The RIAA (Record Industry Association of America) has sued a 12 year old girl for downloading nursery rhymes from a peer-to-peer file sharing network. They've already sicked their lawyers onto college kids for file sharing on their campuses.

This action, they claim, is designed to protect the copyright of their artists' music. They claim that young people who use peer-to-peer networks like Kazaa are "thieves" who "have no concept of the value of music".

I would suggest that kids have a precise understanding of the "value of music".

They understand that blank CDs cost around $1 each. They understand that the record industry sells CDs for $30. They understand that squillionaire bands like Metallica who were the first to chuck a heavy mental about file sharing networks can afford to miss out on a few sales.

 

They understand that a multi-squillionaire like Madonna can afford to miss even more. Some may understand that many self-indulgent artists waste hours fiddling around in studios, racking up outrageous costs. And they understand that middlemen reap massive profit margins.

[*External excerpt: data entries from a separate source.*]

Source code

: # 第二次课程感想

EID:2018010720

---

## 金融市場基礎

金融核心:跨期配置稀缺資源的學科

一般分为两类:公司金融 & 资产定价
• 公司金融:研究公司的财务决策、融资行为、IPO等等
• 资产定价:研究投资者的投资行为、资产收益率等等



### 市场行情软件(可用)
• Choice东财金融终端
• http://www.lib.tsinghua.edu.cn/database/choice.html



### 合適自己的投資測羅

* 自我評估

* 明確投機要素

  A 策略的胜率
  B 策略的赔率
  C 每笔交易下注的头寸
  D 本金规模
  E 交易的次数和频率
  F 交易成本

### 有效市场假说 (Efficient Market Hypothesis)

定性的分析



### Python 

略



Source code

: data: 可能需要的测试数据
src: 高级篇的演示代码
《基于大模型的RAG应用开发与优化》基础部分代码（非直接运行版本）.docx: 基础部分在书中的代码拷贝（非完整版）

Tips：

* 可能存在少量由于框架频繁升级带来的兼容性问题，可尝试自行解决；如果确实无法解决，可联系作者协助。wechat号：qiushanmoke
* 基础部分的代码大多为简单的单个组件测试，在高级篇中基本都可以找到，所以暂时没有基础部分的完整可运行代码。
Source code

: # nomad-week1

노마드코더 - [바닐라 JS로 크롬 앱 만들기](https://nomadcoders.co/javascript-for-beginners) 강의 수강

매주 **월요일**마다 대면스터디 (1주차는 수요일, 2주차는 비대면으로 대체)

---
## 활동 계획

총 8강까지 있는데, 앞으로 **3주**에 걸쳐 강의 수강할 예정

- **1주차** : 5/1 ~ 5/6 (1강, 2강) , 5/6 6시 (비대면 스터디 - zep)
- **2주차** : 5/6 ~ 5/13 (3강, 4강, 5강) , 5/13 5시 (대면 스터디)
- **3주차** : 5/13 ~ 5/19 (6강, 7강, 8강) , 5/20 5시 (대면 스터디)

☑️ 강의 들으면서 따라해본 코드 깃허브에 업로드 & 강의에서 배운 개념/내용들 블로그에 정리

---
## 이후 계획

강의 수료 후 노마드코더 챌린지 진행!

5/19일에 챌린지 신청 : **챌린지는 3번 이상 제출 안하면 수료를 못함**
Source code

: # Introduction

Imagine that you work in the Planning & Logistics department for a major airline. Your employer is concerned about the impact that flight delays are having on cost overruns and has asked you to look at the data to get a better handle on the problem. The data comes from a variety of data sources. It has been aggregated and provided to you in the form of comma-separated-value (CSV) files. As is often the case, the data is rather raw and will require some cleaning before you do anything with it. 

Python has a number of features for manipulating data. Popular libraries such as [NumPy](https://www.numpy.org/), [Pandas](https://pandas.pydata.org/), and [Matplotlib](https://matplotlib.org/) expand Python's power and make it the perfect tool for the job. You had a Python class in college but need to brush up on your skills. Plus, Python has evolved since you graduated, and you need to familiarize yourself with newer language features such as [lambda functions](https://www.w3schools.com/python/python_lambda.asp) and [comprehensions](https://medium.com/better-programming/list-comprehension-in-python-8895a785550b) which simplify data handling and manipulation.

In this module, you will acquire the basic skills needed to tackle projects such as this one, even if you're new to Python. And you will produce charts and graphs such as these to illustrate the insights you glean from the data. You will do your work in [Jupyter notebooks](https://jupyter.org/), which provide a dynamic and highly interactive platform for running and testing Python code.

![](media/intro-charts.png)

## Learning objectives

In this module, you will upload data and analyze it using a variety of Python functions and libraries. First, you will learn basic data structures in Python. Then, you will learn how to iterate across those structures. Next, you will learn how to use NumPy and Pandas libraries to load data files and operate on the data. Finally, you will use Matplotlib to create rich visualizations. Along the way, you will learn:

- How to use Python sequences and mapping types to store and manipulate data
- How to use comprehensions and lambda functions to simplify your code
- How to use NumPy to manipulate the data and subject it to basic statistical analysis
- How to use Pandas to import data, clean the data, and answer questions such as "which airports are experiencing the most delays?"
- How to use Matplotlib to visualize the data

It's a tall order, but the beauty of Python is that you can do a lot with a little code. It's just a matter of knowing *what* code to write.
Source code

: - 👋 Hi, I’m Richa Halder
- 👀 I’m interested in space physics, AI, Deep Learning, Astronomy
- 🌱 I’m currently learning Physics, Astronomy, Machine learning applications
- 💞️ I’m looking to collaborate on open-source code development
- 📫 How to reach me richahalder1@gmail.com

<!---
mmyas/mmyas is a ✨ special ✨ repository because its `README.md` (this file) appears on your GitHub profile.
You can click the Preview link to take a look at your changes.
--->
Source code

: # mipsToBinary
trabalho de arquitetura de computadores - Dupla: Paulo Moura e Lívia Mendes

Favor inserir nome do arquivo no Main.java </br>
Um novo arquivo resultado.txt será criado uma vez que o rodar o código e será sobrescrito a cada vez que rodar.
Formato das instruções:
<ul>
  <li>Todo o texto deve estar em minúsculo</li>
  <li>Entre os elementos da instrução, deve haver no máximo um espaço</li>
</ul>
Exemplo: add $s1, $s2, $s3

Since when has the record industry cared about artists' profits? As a former musician myself I remember when the old vinyl LPs cost $6 each, of which around 10 cents went to the artists. They have exploited musicians for as long as I can remember, which is (sadly) a long time. The pressure to create high production "outputs" comes from the companies more than from artists. The consumer pays for their inflated profit margins, marketing, behind-closed-doors deals, and the cartel status a few of the majors enjoy.

We pay for the marketing of overproduced mediocrity

With the advent of CDs, electronic background music and programmable mixing desks, production is potentially so much cheaper and easier than it was in the old days when an engineer would have to place a dozen mics around the drumset, and then work on getting guitarists' amps tuned properly, and then twiddle themselves to a standstill till the wee hours of the morning trying to get the mix just right.

Listen to this (free and legal) MP3 of one of my old outfits - Heart on Fire.

It sounds ok, doesn't it? Not quite pro standard, you say? Of course we were basically amateurs, semi-professional musicians who played the traps and made modest pittances from our live gigs. As well, the recording was dubbed from a tape of a tape of a master tape that was finally converted to a WAV file, then to an MP3, degrading quality even more. And bear in mind that the cassettes are now 16 years old, so the magnetic tape has lost even more quality.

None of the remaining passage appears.